(Collected data)
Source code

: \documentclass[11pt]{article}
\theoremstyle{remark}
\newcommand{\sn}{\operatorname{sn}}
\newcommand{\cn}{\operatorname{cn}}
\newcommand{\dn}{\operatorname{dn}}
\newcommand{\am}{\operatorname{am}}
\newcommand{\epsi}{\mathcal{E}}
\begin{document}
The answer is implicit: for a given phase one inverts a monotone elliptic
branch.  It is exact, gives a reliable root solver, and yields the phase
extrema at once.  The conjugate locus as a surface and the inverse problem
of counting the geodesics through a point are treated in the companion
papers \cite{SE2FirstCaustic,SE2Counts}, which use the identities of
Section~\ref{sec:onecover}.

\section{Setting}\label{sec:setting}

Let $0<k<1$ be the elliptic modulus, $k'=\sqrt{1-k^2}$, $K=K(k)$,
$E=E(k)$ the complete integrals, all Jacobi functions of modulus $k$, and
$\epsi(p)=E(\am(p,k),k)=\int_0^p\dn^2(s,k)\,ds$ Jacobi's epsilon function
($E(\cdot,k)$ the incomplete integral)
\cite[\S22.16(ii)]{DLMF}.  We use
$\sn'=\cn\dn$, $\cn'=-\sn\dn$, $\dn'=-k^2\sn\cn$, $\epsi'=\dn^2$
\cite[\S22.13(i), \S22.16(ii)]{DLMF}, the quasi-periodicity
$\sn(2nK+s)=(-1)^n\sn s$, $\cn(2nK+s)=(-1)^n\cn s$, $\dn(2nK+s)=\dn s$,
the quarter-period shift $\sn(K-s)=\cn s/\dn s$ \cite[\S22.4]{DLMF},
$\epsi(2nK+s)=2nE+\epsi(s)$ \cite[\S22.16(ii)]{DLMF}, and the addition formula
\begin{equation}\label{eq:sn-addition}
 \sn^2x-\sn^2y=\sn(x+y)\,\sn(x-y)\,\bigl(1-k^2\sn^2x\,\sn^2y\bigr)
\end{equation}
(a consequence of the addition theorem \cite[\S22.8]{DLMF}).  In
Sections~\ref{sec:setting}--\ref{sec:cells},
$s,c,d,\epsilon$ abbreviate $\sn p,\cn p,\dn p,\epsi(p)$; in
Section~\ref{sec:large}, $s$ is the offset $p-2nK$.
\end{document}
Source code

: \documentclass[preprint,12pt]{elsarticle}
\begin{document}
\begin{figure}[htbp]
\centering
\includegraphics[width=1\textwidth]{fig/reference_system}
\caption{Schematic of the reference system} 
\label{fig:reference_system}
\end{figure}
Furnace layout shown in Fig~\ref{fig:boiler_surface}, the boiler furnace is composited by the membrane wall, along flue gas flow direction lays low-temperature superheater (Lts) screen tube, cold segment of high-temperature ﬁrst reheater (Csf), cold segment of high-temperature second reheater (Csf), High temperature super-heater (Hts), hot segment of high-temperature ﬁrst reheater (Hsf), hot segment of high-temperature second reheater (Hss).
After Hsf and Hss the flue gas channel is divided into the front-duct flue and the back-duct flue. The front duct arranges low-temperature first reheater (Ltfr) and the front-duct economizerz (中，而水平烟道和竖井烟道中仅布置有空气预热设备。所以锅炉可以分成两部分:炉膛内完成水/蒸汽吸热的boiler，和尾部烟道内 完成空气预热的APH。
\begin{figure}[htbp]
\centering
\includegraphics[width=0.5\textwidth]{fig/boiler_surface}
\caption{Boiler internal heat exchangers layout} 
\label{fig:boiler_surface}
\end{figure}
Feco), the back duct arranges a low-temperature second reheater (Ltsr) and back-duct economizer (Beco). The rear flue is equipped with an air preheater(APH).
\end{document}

■ Aim of the exercise: What you return must match, line for line, the data from the line containing "internal heat exchangers" to its end, both ends included.

■ Output for this task:
\caption{Boiler internal heat exchangers layout} 
\label{fig:boiler_surface}
\end{figure}
Feco), the back duct arranges a low-temperature second reheater (Ltsr) and back-duct economizer (Beco). The rear flue is equipped with an air preheater(APH).
\end{document}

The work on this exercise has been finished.